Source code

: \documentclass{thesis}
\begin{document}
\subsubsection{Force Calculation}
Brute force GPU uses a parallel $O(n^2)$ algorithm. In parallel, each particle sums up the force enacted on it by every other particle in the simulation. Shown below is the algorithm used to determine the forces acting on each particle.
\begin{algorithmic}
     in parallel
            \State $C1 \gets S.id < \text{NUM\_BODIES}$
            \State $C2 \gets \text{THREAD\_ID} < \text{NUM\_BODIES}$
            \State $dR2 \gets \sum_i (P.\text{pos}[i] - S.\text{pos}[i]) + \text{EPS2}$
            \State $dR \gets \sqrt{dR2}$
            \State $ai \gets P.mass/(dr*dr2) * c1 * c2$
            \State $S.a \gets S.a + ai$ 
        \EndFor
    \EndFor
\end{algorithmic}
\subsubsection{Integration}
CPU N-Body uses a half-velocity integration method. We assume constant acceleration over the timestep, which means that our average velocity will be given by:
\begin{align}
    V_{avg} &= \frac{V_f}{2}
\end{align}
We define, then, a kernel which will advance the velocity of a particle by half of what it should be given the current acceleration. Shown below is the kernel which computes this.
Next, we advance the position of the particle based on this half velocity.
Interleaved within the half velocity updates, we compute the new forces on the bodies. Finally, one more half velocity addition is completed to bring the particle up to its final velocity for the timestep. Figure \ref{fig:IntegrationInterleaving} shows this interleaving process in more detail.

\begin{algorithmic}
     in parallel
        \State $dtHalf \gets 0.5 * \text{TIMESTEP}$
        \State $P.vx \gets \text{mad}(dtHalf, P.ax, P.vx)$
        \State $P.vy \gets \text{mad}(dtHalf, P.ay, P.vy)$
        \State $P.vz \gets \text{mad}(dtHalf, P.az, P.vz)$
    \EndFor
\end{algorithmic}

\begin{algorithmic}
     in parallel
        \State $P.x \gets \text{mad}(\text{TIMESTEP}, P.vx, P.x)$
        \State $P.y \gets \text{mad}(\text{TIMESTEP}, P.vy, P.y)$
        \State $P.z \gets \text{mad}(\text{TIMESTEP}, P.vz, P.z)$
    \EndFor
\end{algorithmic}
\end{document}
---
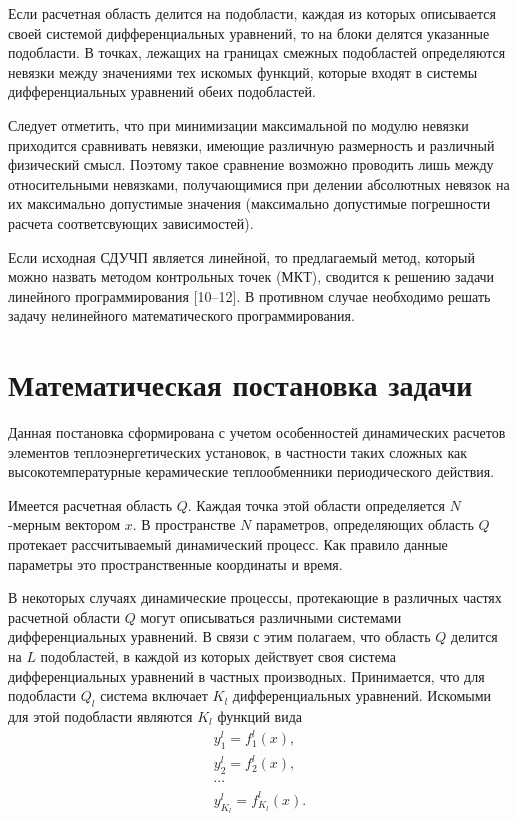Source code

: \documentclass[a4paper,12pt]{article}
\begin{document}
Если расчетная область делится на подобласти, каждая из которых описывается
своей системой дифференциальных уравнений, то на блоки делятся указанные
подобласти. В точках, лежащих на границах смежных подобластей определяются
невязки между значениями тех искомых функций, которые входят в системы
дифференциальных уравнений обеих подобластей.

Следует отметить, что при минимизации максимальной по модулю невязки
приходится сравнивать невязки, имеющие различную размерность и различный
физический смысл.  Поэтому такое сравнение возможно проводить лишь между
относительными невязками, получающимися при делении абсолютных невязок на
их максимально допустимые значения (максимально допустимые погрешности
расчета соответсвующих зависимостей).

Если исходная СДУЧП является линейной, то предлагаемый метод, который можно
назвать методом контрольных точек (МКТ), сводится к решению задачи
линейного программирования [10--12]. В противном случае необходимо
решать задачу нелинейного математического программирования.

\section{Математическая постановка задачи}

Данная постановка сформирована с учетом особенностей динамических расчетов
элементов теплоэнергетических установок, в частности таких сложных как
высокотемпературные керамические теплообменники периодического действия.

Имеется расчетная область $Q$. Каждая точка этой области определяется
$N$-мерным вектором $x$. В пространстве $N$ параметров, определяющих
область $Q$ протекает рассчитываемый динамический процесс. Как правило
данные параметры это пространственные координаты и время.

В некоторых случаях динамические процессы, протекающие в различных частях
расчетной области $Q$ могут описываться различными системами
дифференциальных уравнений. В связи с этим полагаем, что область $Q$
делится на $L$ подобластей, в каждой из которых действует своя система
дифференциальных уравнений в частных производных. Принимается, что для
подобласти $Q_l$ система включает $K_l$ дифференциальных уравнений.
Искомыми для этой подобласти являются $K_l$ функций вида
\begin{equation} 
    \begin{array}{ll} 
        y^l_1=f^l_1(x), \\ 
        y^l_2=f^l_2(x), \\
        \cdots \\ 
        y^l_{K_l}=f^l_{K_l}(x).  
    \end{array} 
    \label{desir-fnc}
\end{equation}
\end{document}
...
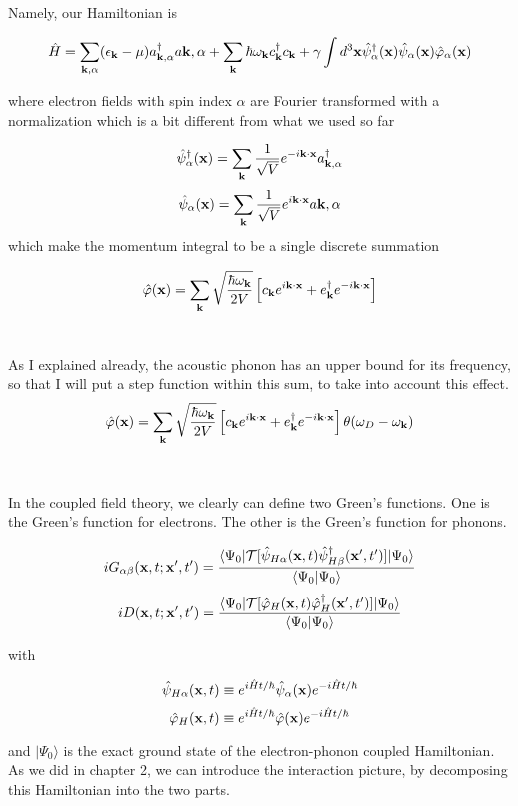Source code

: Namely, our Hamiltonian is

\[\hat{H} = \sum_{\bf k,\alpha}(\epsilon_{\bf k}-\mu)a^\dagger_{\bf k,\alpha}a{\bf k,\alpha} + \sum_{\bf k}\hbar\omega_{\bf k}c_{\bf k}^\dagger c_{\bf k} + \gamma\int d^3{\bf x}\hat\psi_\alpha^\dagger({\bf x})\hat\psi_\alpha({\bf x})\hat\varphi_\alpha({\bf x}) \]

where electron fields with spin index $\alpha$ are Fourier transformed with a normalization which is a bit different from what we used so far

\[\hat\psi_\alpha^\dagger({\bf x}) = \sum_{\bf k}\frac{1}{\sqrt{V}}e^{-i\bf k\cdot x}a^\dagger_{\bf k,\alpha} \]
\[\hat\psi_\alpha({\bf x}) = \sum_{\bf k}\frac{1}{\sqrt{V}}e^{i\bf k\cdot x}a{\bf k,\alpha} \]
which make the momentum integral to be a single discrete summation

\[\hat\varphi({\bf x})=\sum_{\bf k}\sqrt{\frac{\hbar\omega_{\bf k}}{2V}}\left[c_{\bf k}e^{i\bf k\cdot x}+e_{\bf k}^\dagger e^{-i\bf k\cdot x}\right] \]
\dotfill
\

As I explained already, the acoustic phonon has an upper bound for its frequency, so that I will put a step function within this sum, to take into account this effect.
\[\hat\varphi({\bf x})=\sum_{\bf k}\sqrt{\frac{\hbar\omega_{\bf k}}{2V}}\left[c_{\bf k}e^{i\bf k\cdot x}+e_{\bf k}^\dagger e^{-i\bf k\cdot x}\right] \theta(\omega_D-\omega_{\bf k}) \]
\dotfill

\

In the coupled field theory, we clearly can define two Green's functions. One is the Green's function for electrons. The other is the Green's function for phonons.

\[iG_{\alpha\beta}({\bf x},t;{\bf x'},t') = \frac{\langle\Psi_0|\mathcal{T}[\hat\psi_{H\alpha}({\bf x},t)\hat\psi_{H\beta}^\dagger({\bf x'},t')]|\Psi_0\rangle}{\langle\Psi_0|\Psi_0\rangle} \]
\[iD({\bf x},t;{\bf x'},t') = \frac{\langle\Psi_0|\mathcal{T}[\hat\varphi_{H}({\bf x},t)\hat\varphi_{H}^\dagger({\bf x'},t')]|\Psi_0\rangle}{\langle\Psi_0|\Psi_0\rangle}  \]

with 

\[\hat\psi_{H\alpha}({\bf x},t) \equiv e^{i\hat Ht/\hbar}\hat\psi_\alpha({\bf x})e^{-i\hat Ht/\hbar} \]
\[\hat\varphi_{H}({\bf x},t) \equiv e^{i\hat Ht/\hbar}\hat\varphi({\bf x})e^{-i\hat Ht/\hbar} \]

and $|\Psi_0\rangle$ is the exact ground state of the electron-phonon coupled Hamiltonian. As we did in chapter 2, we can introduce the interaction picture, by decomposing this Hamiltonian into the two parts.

→ **TASK GOAL**:
In the material above, how many lines hold the word "coupled"? Say only the number.

→ **OUTPUT FOR THIS EXERCISE**:
2